MINNEAPOLIS (AP) — The jurors who will hear testimony in former Minnesota police officer Kim Potter's trial in the death of Daunte Wright are a mostly white group, with two people who identify as Asian and one as Black. And they include a medical editor, IT workers, a former special education teacher, a college student in the midst of finals and a Navy veteran who engages in medieval weapon play for fun. Attorneys questioned them closely for their views on police and protests. Some were seated after they said they were baffled at how Potter could have mistakenly drawn her gun rather than her Taser, as she has claimed, but said they could set it aside and consider evidence fairly.
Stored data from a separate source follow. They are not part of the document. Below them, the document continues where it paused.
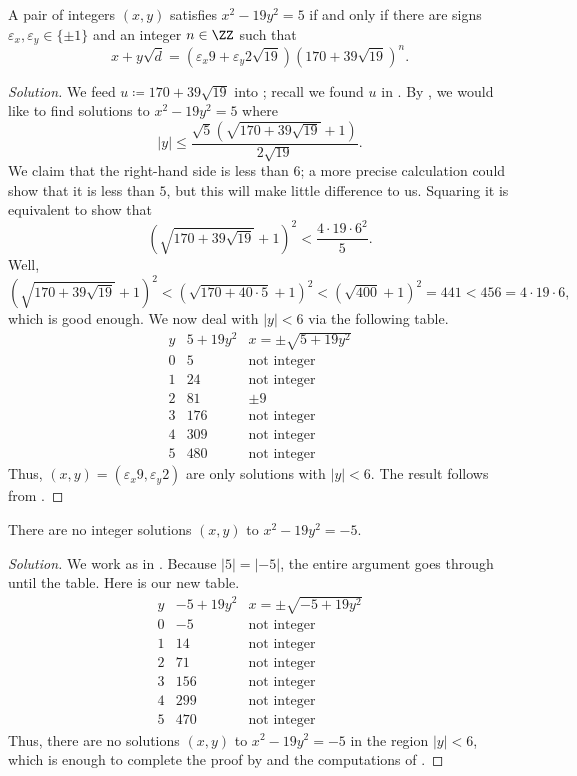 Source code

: \documentclass[../notes.tex]{subfiles}
\begin{document}
\begin{example} \label{ex:pell-19-norm-5}
	A pair of integers $(x,y)$ satisfies $x^2-19y^2=5$ if and only if there are signs $\varepsilon_x,\varepsilon_y\in\{\pm1\}$ and an integer $n\in\ZZ$ such that
	\[x+y\sqrt d=\left(\varepsilon_x9+\varepsilon_y2\sqrt{19}\right)\left(170+39\sqrt{19}\right)^n.\]
\end{example}
\begin{proof}[Solution]
	We feed $u\coloneqq170+39\sqrt{19}$ into ; recall we found $u$ in . By , we would like to find solutions to $x^2-19y^2=5$ where
	\[\left|y\right|\le\frac{\sqrt{5}\left(\sqrt{170+39\sqrt{19}}+1\right)}{2\sqrt{19}}.\]
	We claim that the right-hand side is less than $6$; a more precise calculation could show that it is less than $5$, but this will make little difference to us. Squaring it is equivalent to show that
	\[\left(\sqrt{170+39\sqrt{19}}+1\right)^2<\frac{4\cdot19\cdot6^2}5.\]
	Well,
	\[\left(\sqrt{170+39\sqrt{19}}+1\right)^2<\left(\sqrt{170+40\cdot5}+1\right)^2<\left(\sqrt{400}+1\right)^2=441<456=4\cdot19\cdot6,\]
	which is good enough. We now deal with $\left|y\right|<6$ via the following table.
	\[\begin{array}{c|c|c}
		y & 5+19y^2 & x=\pm\sqrt{5+19y^2} \\\hline
		0 &       5 & \text{not integer} \\
		1 &      24 & \text{not integer} \\
		2 &      81 & \pm9 \\
		3 &     176 & \text{not integer} \\
		4 &     309 & \text{not integer} \\
		5 &     480 & \text{not integer}
	\end{array}\]
	Thus, $(x,y)=(\varepsilon_x9,\varepsilon_y2)$ are only solutions with $\left|y\right|<6$. The result follows from .
\end{proof}
\begin{example}
	There are no integer solutions $(x,y)$ to $x^2-19y^2=-5$.
\end{example}
\begin{proof}[Solution]
	We work as in . Because $\left|5\right|=\left|-5\right|$, the entire argument goes through until the table. Here is our new table.
	\[\begin{array}{c|c|c}
		y & -5+19y^2 & x=\pm\sqrt{-5+19y^2} \\\hline
		0 &      -5 & \text{not integer} \\
		1 &      14 & \text{not integer} \\
		2 &      71 & \text{not integer} \\
		3 &     156 & \text{not integer} \\
		4 &     299 & \text{not integer} \\
		5 &     470 & \text{not integer}
	\end{array}\]
	Thus, there are no solutions $(x,y)$ to $x^2-19y^2=-5$ in the region $\left|y\right|<6$, which is enough to complete the proof by  and the computations of .
\end{proof}
\end{document}
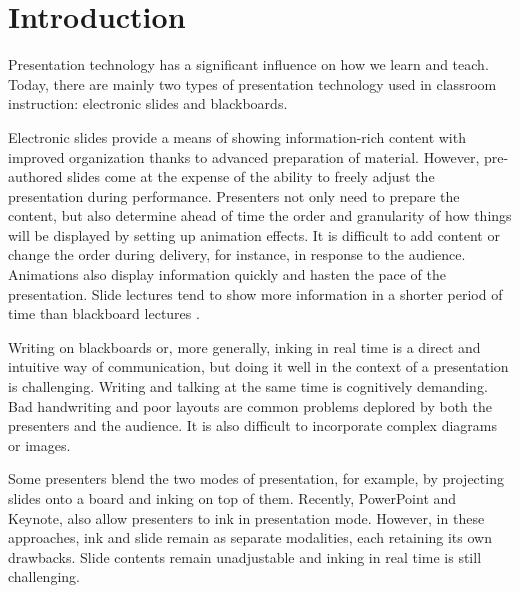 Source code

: \section{Introduction}

Presentation technology has a significant influence on how we learn and teach. 
Today, there are mainly two types of presentation technology used in classroom instruction: electronic slides and blackboards. 

Electronic slides provide a means of showing information-rich content with improved organization thanks to advanced preparation of material. However, pre-authored slides come at the expense of the ability to freely adjust the presentation during performance. Presenters not only need to prepare the content, but also determine ahead of time the order and granularity of how things will be displayed by setting up animation effects. It is difficult to add content or change the order during delivery, for instance, in response to the audience. Animations also display information quickly and hasten the pace of the presentation. Slide lectures tend to show more information in a shorter period of time than blackboard lectures \cite{lanir2008observing}.

Writing on blackboards or, more generally, inking in real time is a direct and intuitive way of communication, but doing it well in the context of a presentation is challenging. Writing and talking at the same time is cognitively demanding. Bad handwriting and poor layouts are common problems deplored by both the presenters and the audience. It is also difficult to incorporate complex diagrams or images.

Some presenters blend the two modes of presentation, for example, by projecting slides onto a board and inking on top of them. Recently, PowerPoint and Keynote, also allow presenters to ink in presentation mode. However, in these approaches, ink and slide remain as separate modalities, each retaining its own drawbacks. Slide contents remain unadjustable and inking in real time is still challenging.  

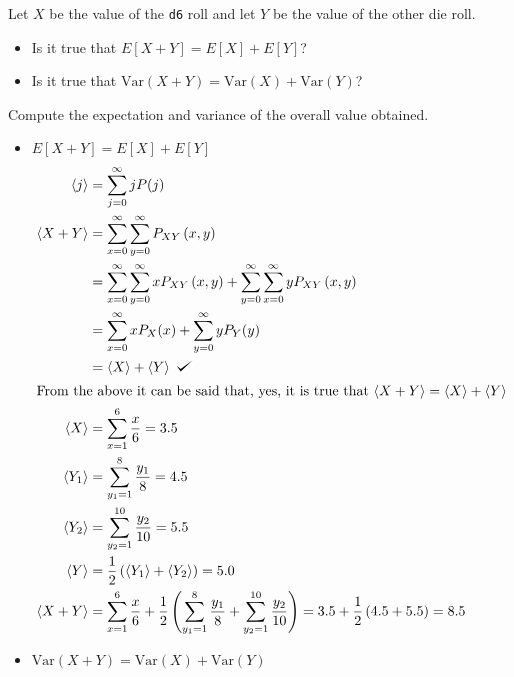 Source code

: \message{ !name(1-recurrence.tex)}\documentclass[addpoints]{exam}
\def\checkmark{\tikz\fill[scale=0.4](0,.35) -- (.25,0) -- (1,.7) -- (.25,.15) -- cycle;}
\newcommand{\Exval}[1]{\left< #1\right>}
\newcommand{\var}{\text{Var}}
\begin{document}
\begin{questions}
\begin{parts}
  Let $X$ be the value of the \texttt{d6} roll and let $Y$ be the value of the
  other die roll. 
  \begin{itemize}
  \item Is it true that $E[X + Y] = E[X] + E[Y]$?
  \item Is it true that $\var(X + Y) = \var(X) + \var(Y)$? 
  \end{itemize}
  Compute the expectation and variance of the overall value obtained.
\begin{solution}
\begin{itemize}
\item {}$E[X + Y] = E[X] + E[Y]$
\begin{align*}
\left< j\right> &= \sum_{j=0}^{\infty}jP(j)\\
\left< X+Y\right> &= \sum_{x=0}^{\infty}\sum_{y=0}^{\infty}P_{XY}\left( x,y\right)\\
                  &= \sum_{x=0}^{\infty}\sum_{y=0}^{\infty}xP_{XY}\left( x,y\right) + \sum_{y=0}^{\infty}\sum_{x=0}^{\infty}yP_{XY}\left( x,y\right)\\
                  &= \sum_{x=0}^{\infty}xP_{X}(x) + \sum_{y=0}^{\infty}yP_{Y}(y)\\
                  &= \left< X\right> + \left< Y\right>\ \checkmark\\
\intertext{From the above it can be said that, yes, it is true that $\Exval{X+Y} = \Exval{X} + \Exval{Y}$}
\left< X\right> &= \sum_{x=1}^{6}\frac{x}{6} = 3.5\\
\left< Y_{1}\right> &= \sum_{y_{1}=1}^{8}\frac{y_{1}}{8} = 4.5\\
\left< Y_{2}\right> &= \sum_{y_{2}=1}^{10}\frac{y_{2}}{10} = 5.5\\
\left< Y\right> &= \frac{1}{2}\left( \left< Y_{1}\right> + \left< Y_{2}\right>\right) = 5.0\\
\left< X+Y\right> &= \sum_{x=1}^{6}\frac{x}{6} + \frac{1}{2}\left( \sum_{y_{1}=1}^{8}\frac{y_{1}}{8} + \sum_{y_{2}=1}^{10}\frac{y_{2}}{10}\right) = 3.5 + \frac{1}{2}\left(4.5 + 5.5\right) = 8.5\\
\end{align*}
\end{itemize}
\end{solution} 
\begin{solution}
\begin{itemize}
\item {}$\var (X + Y) = \var (X) + \var (Y)$

\end{itemize}
\end{solution}
\end{parts}
\end{questions}
\end{document}
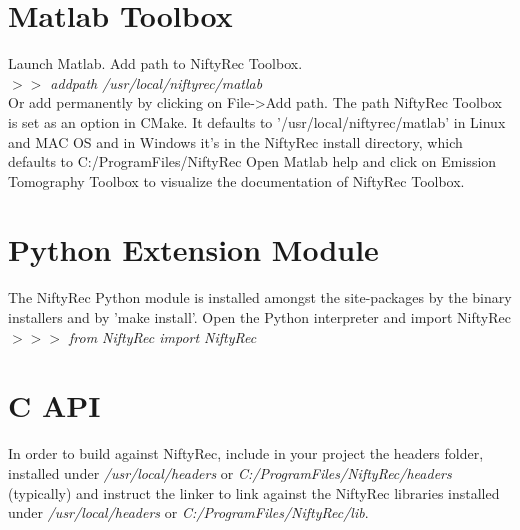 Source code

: \documentclass[12pt,a4paper]{report}
\begin{document}
\section{Matlab Toolbox}
\noindent Launch Matlab. Add path to NiftyRec Toolbox. \\

\emph{$>>$ addpath /usr/local/niftyrec/matlab}\\

\noindent Or add permanently by clicking on File->Add path. 
The path NiftyRec Toolbox is set as an option in CMake. 
It defaults to '/usr/local/niftyrec/matlab' in Linux and MAC OS and in Windows 
it's in the NiftyRec install directory, which defaults to C:/ProgramFiles/NiftyRec
Open Matlab help and click on Emission Tomography Toolbox 
to visualize the documentation of NiftyRec Toolbox.

\section{Python Extension Module}
\noindent The NiftyRec Python module is installed amongst the site-packages 
by the binary installers and by 'make install'. 
Open the Python interpreter and import NiftyRec\\

\emph{$>>>$ from NiftyRec import NiftyRec}\\

\section{C API}
In order to build against NiftyRec, include in your project the 
headers folder, installed under \emph{/usr/local/headers} or \emph{C:/ProgramFiles/NiftyRec/headers} (typically) 
and instruct the linker to link against the NiftyRec libraries installed under \emph{/usr/local/headers} or \emph{C:/ProgramFiles/NiftyRec/lib}. 




\vspace{5mm}




\end{document}
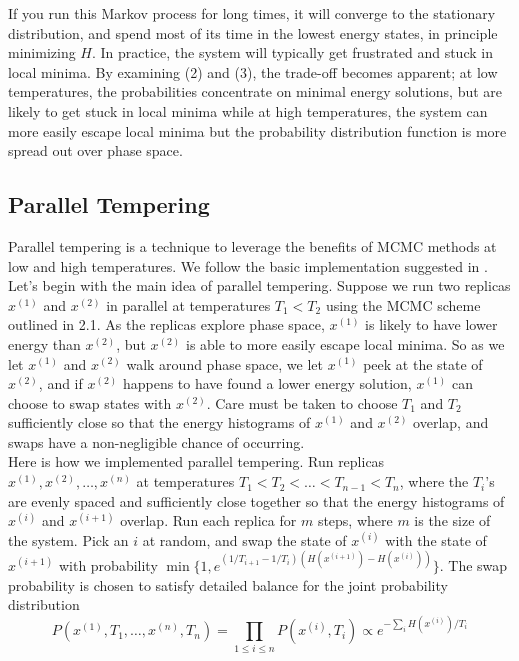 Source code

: \documentclass[12pt]{article}
\newcommand{\1}{\mathbf{1}}
\theoremstyle{remark}
\theoremstyle{definition}
\theoremstyle{proposition}
\theoremstyle{lemma}
\theoremstyle{definition}
\begin{document}
	If you run this Markov process for long times, it will converge to the stationary distribution, and spend most of its time in the lowest energy states, in principle minimizing $H$. In practice, the system will typically get frustrated and stuck in local minima. By examining (2) and (3), the trade-off becomes apparent; at low temperatures, the probabilities concentrate on minimal energy solutions, but are likely to get stuck in local minima while at high temperatures, the system can more easily escape local minima but the probability distribution function is more spread out over phase space.
	
	\subsection{Parallel Tempering}
	\indent \indent Parallel tempering is a technique to leverage the benefits of MCMC methods at low and high temperatures. We follow the basic implementation suggested in \cite{B509983H}. \\
	\indent Let's begin with the main idea of parallel tempering. Suppose we run two replicas $x^{(1)}$ and $x^{(2)}$ in parallel at temperatures $T_1 < T_2$ using the MCMC scheme outlined in 2.1. As the replicas explore phase space, $x^{(1)}$ is likely to have lower energy than $x^{(2)}$, but $x^{(2)}$ is able to more easily escape local minima. So as we let $x^{(1)}$ and $x^{(2)}$ walk around phase space, we let $x^{(1)}$ peek at the state of $x^{(2)}$, and if $x^{(2)}$ happens to have found a lower energy solution, $x^{(1)}$ can choose to swap states with $x^{(2)}$. Care must be taken to choose $T_1$ and $T_2$ sufficiently close so that the energy histograms of $x^{(1)}$ and $x^{(2)}$ overlap, and swaps have a non-negligible chance of occurring. \\
	\indent Here is how we implemented parallel tempering. Run replicas $x^{(1)}, x^{(2)}, \ldots, x^{(n)}$ at temperatures $T_1 < T_2 < \ldots < T_{n-1} < T_n$, where the $T_i$'s are evenly spaced and sufficiently close together so that the energy histograms of $x^{(i)}$ and $x^{(i+1)}$ overlap. Run each replica for $m$ steps, where $m$ is the size of the system. Pick an $i$ at random, and swap the state of  $x^{(i)}$ with the state of $x^{(i+1)}$ with probability $\min\{1, e^{(1/T_{i+1}-1/{T_i})(H(x^{(i+1)}) - H(x^{(i)}))}\}$. The swap probability is chosen to satisfy detailed balance for the joint probability distribution 
	$$P(x^{(1)}, T_1, \ldots, x^{(n)}, T_n) = \prod_{1\leq i \leq n} P(x^{(i)}, T_i) \propto e^{-\sum_i H(x^{(i)})/T_i}$$
\end{document}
Woman charged in 2nd shooting death; bail set at $1 million

ST. CLOUD, Minn. (AP) — A St. Cloud woman accused in the killing of a woman whose body was discovered on June 3 has now been charged in the shooting death of a woman who was found dead on June 3. A grand jury on Thursday indicted 33-year-old Angela Renee Jones for first- and second-degree murder in the death of 28-year-old Janesa Harris. Harris was found dead of a gunshot wound inside a St. Cloud apartment on June 2. The next day police discovered the body of 25-year-old Keisa Lange, of Litchfield, along the side of a road. Jones is charged with aiding and abetting murder in that case. Police said there were “notable similarities” between the two killings. Lange also died of a gunshot wound.


EXPLAINER: What is ex-cop charged with in Wright death?

MINNEAPOLIS (AP) — Prosecutors will try to prove that a white suburban Minneapolis police officer, Kim Potter, committed manslaughter when she fatally shot Daunte Wright, a Black man, during an attempted arrest in April. Potter, who resigned two days after the shooting, says she meant to use her Taser but accidentally grabbed her gun instead when she killed the 20-year-old Black man in the Minneapolis suburb of Brooklyn Center. Potter is charged with first- and second-degree manslaughter. The more serious charge requires prosecutors to prove that she acted recklessly, while the lesser charge requires them to establish that she acted with culpable negligence.